§ **WHAT THIS TASK INVOLVES**
Filter the data below for the string "plaintext" and copy each matching line.

§ **Plain-text document sources**

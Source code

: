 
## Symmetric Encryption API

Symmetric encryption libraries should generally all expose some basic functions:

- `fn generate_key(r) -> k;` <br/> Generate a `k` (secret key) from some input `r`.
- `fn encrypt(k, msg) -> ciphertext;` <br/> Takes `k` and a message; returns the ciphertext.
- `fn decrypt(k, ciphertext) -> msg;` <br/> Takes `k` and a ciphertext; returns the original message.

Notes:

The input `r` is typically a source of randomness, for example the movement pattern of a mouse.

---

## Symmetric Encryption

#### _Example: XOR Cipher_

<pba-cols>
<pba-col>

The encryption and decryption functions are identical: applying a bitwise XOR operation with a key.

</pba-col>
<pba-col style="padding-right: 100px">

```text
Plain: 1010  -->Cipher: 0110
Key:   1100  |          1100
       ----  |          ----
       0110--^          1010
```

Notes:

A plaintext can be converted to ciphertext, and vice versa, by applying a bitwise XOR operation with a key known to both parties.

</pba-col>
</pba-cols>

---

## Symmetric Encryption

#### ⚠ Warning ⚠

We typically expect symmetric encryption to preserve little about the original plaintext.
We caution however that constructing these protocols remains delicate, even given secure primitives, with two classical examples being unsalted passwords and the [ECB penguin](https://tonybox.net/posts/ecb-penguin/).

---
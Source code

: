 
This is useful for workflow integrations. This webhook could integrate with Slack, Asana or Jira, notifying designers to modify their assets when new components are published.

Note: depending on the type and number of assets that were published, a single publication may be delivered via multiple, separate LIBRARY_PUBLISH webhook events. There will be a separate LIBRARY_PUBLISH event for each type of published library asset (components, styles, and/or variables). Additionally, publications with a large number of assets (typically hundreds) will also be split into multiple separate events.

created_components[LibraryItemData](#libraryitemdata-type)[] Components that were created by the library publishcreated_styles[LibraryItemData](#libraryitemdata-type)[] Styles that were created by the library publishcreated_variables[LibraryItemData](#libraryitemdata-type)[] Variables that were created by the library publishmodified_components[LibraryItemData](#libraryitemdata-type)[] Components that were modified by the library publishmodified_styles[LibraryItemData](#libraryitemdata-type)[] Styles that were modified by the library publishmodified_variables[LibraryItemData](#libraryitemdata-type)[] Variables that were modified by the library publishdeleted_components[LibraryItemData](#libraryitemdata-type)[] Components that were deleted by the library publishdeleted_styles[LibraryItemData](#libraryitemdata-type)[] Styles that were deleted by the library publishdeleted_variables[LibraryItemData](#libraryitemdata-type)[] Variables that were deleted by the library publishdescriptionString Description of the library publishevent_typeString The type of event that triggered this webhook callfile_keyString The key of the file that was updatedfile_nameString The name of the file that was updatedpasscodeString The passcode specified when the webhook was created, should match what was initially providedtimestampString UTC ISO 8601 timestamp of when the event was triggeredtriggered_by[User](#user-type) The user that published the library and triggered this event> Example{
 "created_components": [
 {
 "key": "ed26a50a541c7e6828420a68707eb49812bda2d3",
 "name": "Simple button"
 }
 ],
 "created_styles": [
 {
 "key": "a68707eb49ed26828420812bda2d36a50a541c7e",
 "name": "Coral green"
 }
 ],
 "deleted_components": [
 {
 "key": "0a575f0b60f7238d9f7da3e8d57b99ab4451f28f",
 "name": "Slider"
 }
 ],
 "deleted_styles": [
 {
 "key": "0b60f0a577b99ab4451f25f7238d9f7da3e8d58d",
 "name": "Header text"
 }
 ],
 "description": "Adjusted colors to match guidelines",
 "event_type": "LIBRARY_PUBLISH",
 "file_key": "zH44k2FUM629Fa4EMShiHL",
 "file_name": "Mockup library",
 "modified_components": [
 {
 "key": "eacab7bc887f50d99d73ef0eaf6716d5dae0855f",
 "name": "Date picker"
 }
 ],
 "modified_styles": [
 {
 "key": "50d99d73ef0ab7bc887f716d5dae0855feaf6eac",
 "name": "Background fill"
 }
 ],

§ **ANSWER TO THIS PROBLEM**
A plaintext can be converted to ciphertext, and vice versa, by applying a bitwise XOR operation with a key known to both parties.
We typically expect symmetric encryption to preserve little about the original plaintext.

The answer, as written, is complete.